» **PROBLEM**: Write out the stretch of lines below that begins at the line with "the determinant line, and" and ends at the line with "explicit endomorphism and", including both, exactly as given and nothing more.

Stored entries
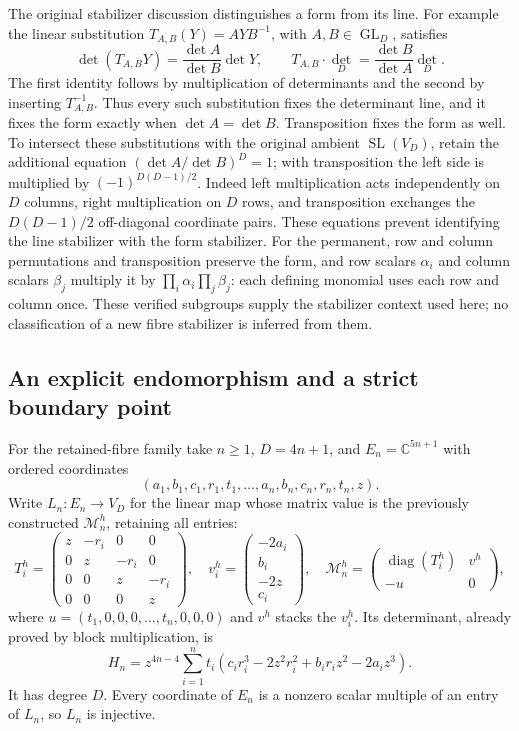 The original stabilizer discussion distinguishes a form from its line.
For example the linear substitution $T_{A,B}(Y)=AYB^{-1}$, with
$A,B\in\operatorname{GL}_D$, satisfies
\[
 \det(T_{A,B}Y)=\frac{\det A}{\det B}\det Y,
 \qquad
 T_{A,B}\cdot\det_D=\frac{\det B}{\det A}\det_D.
\]
The first identity follows by multiplication of determinants and the
second by inserting $T_{A,B}^{-1}$. Thus every such substitution fixes
the determinant line, and it fixes the form exactly when
$\det A=\det B$. Transposition fixes the form as well. To intersect
these substitutions with the original ambient $\operatorname{SL}(V_D)$,
retain the additional equation
$(\det A/\det B)^D=1$; with transposition the left side is multiplied
by $(-1)^{D(D-1)/2}$. Indeed left multiplication acts independently on
$D$ columns, right multiplication on $D$ rows, and transposition exchanges
the $D(D-1)/2$ off-diagonal coordinate pairs. These equations prevent
identifying the line stabilizer with the form stabilizer.
For the permanent, row and column permutations and transposition preserve
the form, and row scalars $\alpha_i$ and column scalars $\beta_j$
multiply it by $\prod_i\alpha_i\prod_j\beta_j$: each defining monomial
uses each row and column once. These verified subgroups supply the
stabilizer context used here; no classification of a new fibre stabilizer
is inferred from them.

\subsection{An explicit endomorphism and a strict boundary point}

For the retained-fibre family take $n\ge1$, $D=4n+1$, and
$E_n=\mathbb C^{5n+1}$ with ordered coordinates
\[
 (a_1,b_1,c_1,r_1,t_1,\ldots,a_n,b_n,c_n,r_n,t_n,z).
\]
Write $L_n:E_n\to V_D$ for the linear map whose matrix value is
the previously constructed $\mathcal M_n^h$, retaining all entries:
\[
 T_i^h=\begin{pmatrix}z&-r_i&0&0\\0&z&-r_i&0\\0&0&z&-r_i\\0&0&0&z\end{pmatrix},
 \quad v_i^h=\begin{pmatrix}-2a_i\\b_i\\-2z\\c_i\end{pmatrix},
 \quad
 \mathcal M_n^h=\begin{pmatrix}\operatorname{diag}(T_i^h)&v^h\\-u&0\end{pmatrix},
\]
where $u=(t_1,0,0,0,\ldots,t_n,0,0,0)$ and $v^h$ stacks the
$v_i^h$. Its determinant, already proved by block multiplication, is
\[
 H_n=z^{4n-4}\sum_{i=1}^n t_i
 (c_ir_i^3-2z^2r_i^2+b_ir_iz^2-2a_iz^3).
\]
It has degree $D$. Every coordinate of $E_n$ is a nonzero scalar
multiple of an entry of $L_n$, so $L_n$ is injective.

» **EXPECTED ANSWER**:
the determinant line, and it fixes the form exactly when
$\det A=\det B$. Transposition fixes the form as well. To intersect
these substitutions with the original ambient $\operatorname{SL}(V_D)$,
retain the additional equation
$(\det A/\det B)^D=1$; with transposition the left side is multiplied
by $(-1)^{D(D-1)/2}$. Indeed left multiplication acts independently on
$D$ columns, right multiplication on $D$ rows, and transposition exchanges
the $D(D-1)/2$ off-diagonal coordinate pairs. These equations prevent
identifying the line stabilizer with the form stabilizer.
For the permanent, row and column permutations and transposition preserve
the form, and row scalars $\alpha_i$ and column scalars $\beta_j$
multiply it by $\prod_i\alpha_i\prod_j\beta_j$: each defining monomial
uses each row and column once. These verified subgroups supply the
stabilizer context used here; no classification of a new fibre stabilizer
is inferred from them.

\subsection{An explicit endomorphism and a strict boundary point}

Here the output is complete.